Once features are encoded, we need to rotate before matching their histograms. To this end, we draw random rotation matrices from the Special Orthogonal Group. These are matrices that can perform any N-dimensional rotation and have the handy property that their transpose is also their inverse. We’ve translated to PyTorch SciPy’s function that can draw uniformly from the N-dimensional special orthogonal group (giving us uniformly distributed random rotations). For each iteration, we draw a random matrix, rotate by multiplying both the style and output features by this matrix, perform histogram matching, and then rotate back by multiplying with the transpose of the rotation matrix.
Histogram matching
Matching N-channel histograms is the true heart of Optimal Textures. Therefore it is important that this part of the algorithm is fast and reliable. The classic way of matching histograms is to convert both histograms to CDFs and then use the source CDF as a look up table to remap each color intensity in the target CDF.
However, we found this method difficult to implement efficiently. First of all, the PyTorch function for calculating histograms, torch.histc
, does not support batched calculation. Trying to use the (experimental as of time of writing) torch.vmap
function to auto-vectorize also leads to errors (related to underlying ATen functions not having vectorization rules). Secondly, most implementations of this method we could find rely on the np.interp
function which does not have a direct analogue in PyTorch. We tried translating the NumPy implementation to PyTorch, however, our implementation seems to create grainy artifacts for smaller number of bins in the histogram. Therefore we set the default to 256 instead of 128 as suggested in the paper.
As an alternative, we added the histogram matching strategies used by Gatys et al. in Controlling Perceptual Factors in Neural Style Transfer (our implementation is based on this implementation using NumPy). These strategies match histograms by applying a linear transform on different decomposition bases of the covariances of each histogram (principal components, Cholesky decomposition, or symmetric eigenvalues).

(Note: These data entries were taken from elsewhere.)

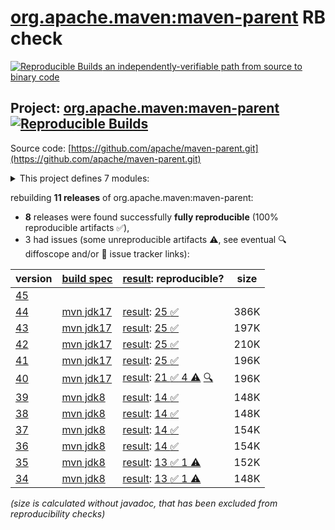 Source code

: [org.apache.maven:maven-parent](https://central.sonatype.com/artifact/org.apache.maven/maven-parent/versions) RB check
=======

[![Reproducible Builds](https://reproducible-builds.org/images/logos/rb.svg) an independently-verifiable path from source to binary code](https://reproducible-builds.org/)

## Project: [org.apache.maven:maven-parent](https://central.sonatype.com/artifact/org.apache.maven/maven-parent/versions) [![Reproducible Builds](https://img.shields.io/endpoint?url=https://raw.githubusercontent.com/jvm-repo-rebuild/reproducible-central/master/content/org/apache/maven/parent/badge.json)](https://github.com/jvm-repo-rebuild/reproducible-central/blob/master/content/org/apache/maven/parent/README.md)

Source code: [https://github.com/apache/maven-parent.git](https://github.com/apache/maven-parent.git)

<details><summary>This project defines 7 modules:</summary>

* [org.apache.apache.resources:apache-resource-bundles](https://central.sonatype.com/artifact/org.apache.apache.resources/apache-resource-bundles/overview)
* [org.apache.maven.doxia:doxia-tools](https://central.sonatype.com/artifact/org.apache.maven.doxia/doxia-tools/overview)
* [org.apache.maven.extensions:maven-extensions](https://central.sonatype.com/artifact/org.apache.maven.extensions/maven-extensions/overview)
* [org.apache.maven.plugins:maven-plugins](https://central.sonatype.com/artifact/org.apache.maven.plugins/maven-plugins/overview)
* [org.apache.maven.shared:maven-shared-components](https://central.sonatype.com/artifact/org.apache.maven.shared/maven-shared-components/overview)
* [org.apache.maven.skins:maven-skins](https://central.sonatype.com/artifact/org.apache.maven.skins/maven-skins/overview)
* [org.apache.maven:maven-parent](https://central.sonatype.com/artifact/org.apache.maven/maven-parent/overview)
</details>

rebuilding **11 releases** of org.apache.maven:maven-parent:
- **8** releases were found successfully **fully reproducible** (100% reproducible artifacts :white_check_mark:),
- 3 had issues (some unreproducible artifacts :warning:, see eventual :mag: diffoscope and/or :memo: issue tracker links):

| version | [build spec](/BUILDSPEC.md) | [result](https://reproducible-builds.org/docs/jvm/): reproducible? | size |
| -- | --------- | ------ | -- |
| [45](https://central.sonatype.com/artifact/org.apache.maven/maven-parent/45/pom) | | | |
| [44](https://central.sonatype.com/artifact/org.apache.maven/maven-parent/44/pom) | [mvn jdk17](maven-parent-44.buildspec) | [result](maven-parent-44.buildinfo): [25 :white_check_mark: ](maven-parent-44.buildcompare) | 386K |
| [43](https://central.sonatype.com/artifact/org.apache.maven/maven-parent/43/pom) | [mvn jdk17](maven-parent-43.buildspec) | [result](maven-parent-43.buildinfo): [25 :white_check_mark: ](maven-parent-43.buildcompare) | 197K |
| [42](https://central.sonatype.com/artifact/org.apache.maven/maven-parent/42/pom) | [mvn jdk17](maven-parent-42.buildspec) | [result](maven-parent-42.buildinfo): [25 :white_check_mark: ](maven-parent-42.buildcompare) | 210K |
| [41](https://central.sonatype.com/artifact/org.apache.maven/maven-parent/41/pom) | [mvn jdk17](maven-parent-41.buildspec) | [result](maven-parent-41.buildinfo): [25 :white_check_mark: ](maven-parent-41.buildcompare) | 196K |
| [40](https://central.sonatype.com/artifact/org.apache.maven/maven-parent/40/pom) | [mvn jdk17](maven-parent-40.buildspec) | [result](maven-parent-40.buildinfo): [21 :white_check_mark:  4 :warning:](maven-parent-40.buildcompare) [:mag:](maven-parent-40.diffoscope) | 196K |
| [39](https://central.sonatype.com/artifact/org.apache.maven/maven-parent/39/pom) | [mvn jdk8](maven-parent-39.buildspec) | [result](maven-parent-39.buildinfo): [14 :white_check_mark: ](maven-parent-39.buildcompare) | 148K |
| [38](https://central.sonatype.com/artifact/org.apache.maven/maven-parent/38/pom) | [mvn jdk8](maven-parent-38.buildspec) | [result](maven-parent-38.buildinfo): [14 :white_check_mark: ](maven-parent-38.buildcompare) | 148K |
| [37](https://central.sonatype.com/artifact/org.apache.maven/maven-parent/37/pom) | [mvn jdk8](maven-parent-37.buildspec) | [result](maven-parent-37.buildinfo): [14 :white_check_mark: ](maven-parent-37.buildcompare) | 154K |
| [36](https://central.sonatype.com/artifact/org.apache.maven/maven-parent/36/pom) | [mvn jdk8](maven-parent-36.buildspec) | [result](maven-parent-36.buildinfo): [14 :white_check_mark: ](maven-parent-36.buildcompare) | 154K |
| [35](https://central.sonatype.com/artifact/org.apache.maven/maven-parent/35/pom) | [mvn jdk8](maven-parent-35.buildspec) | [result](maven-parent-35.buildinfo): [13 :white_check_mark:  1 :warning:](maven-parent-35.buildcompare) | 152K |
| [34](https://central.sonatype.com/artifact/org.apache.maven/maven-parent/34/pom) | [mvn jdk8](maven-parent-34.buildspec) | [result](maven-parent-34.buildinfo): [13 :white_check_mark:  1 :warning:](maven-parent-34.buildcompare) | 148K |

<i>(size is calculated without javadoc, that has been excluded from reproducibility checks)</i>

These strategies can be applied directly to the entire encoded feature tensors (rather than channel by channel) and so are significantly faster. The decompositions all work on the covariance of the tensors which have shapes dependent on the number of channels. This side-steps the need for binned histograms as the covariances will have the same shape regardless of the input image dimensions.
Each basis gives slightly different results, although in general they are comparable to the slower CDF-based approach.
PCA
To speed up optimization, we decompose the feature tensors of both images to a set of principal components. These are chosen such that they capture 90% of the total variance in the style features at a given layer depth. These principal components lie along the axes which most contribute to a style’s “character” and so it is sufficient to focus only on optimizing these most important directions. Despite reducing the dimensionality of the features significantly, the effect on quality is minimal as can be seen in the figure below.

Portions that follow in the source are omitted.